Bad Vibrations From Internet Of Things, Voice As The Next Navigation And More On This Week's CTRL ALT Delete Segment On CHOM 97.7 FM

Every Monday morning at 7:10 am, I am a guest contributor on CHOM 97.7 FM radio out of Montreal (home base). It's not a long segment - about 5 to 10 minutes every week - about everything that is happening in the world of technology and digital media. The good folks at CHOM 97.7 FM are posting these segments weekly on iHeart Radio, if you're interested in hearing more of me blathering away about what's going on in the digital world. I'm really excited about this opportunity, because this is the radio station that I grew up on listening to, and it really is a fun treat to be invited to the Mornings Rock with Terry DiMonte morning show. The segment is called, CTRL ALT Delete with Mitch Joel.


This week we discussed: 




The Internet of Things is really happening. It's a place where anything that you can plug into a wall socket (or that generates electricity) can be connected to the Internet. Think of the Nest thermostat or the countless devices that let us control our lights, televisions and more through our smartphones. Don't think that the adult lovemaking toys are any different. Yup, those vibrating little do-dads can also be powered and connected. So, two anonymous women who alleged an Ottawa sex toy company was collecting real-time data on their use of an Internet-connected vibrator without their consent have reached a $3.75 million settlement.

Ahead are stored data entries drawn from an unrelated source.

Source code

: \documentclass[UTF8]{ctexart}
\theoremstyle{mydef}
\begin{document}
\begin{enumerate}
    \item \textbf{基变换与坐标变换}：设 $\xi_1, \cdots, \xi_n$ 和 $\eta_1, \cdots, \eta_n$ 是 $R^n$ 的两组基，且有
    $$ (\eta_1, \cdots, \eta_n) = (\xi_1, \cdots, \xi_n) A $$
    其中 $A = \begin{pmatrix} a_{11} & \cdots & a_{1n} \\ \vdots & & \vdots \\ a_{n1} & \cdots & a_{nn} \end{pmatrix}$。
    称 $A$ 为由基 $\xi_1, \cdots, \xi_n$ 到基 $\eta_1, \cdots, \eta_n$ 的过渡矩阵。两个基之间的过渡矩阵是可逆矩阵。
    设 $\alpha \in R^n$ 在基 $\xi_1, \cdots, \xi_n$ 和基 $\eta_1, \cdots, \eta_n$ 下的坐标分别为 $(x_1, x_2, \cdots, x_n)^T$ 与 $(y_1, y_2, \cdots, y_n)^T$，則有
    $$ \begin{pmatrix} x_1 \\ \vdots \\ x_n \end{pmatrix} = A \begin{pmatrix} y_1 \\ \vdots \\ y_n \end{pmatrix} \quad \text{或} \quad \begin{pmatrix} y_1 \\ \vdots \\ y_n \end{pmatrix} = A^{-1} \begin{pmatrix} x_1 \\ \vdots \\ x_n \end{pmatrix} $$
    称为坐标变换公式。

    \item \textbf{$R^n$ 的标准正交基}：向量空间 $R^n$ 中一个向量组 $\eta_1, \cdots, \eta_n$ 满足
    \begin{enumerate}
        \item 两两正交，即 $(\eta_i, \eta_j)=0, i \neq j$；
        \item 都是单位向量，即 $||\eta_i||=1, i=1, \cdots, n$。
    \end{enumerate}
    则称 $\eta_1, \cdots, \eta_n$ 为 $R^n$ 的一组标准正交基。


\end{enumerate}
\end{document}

This takes tracking ourselves to a whole other level... and, of course the privacy issues that come along with it. 
Your data and your safety in a world where everything (and everyone) is connected and tracking one another.
Voice will be the primary way that we navigate and control all of our devices. Think of Apple's Siri, Microsoft's Cortana and the massive growth that we're seeing with Amazon's Alexa platform. Now, Alexa is coming to the iPhone. Inside of the Amazon App for iOS, there will be a microphone icon near the top of the screen that you can press to call up Alexa. You'll be able to ask the assistant almost anything you can ask through a device like the Echo. That includes being able to make purchases, look up facts and control smart home products. Amazon says the feature was rolled out last, and should be available to all US users by this week. Let's hope that it rolls out in Canada soon. Voice is the future of how we navigate technology.
App of the week: Facetune.


Take a listen right here...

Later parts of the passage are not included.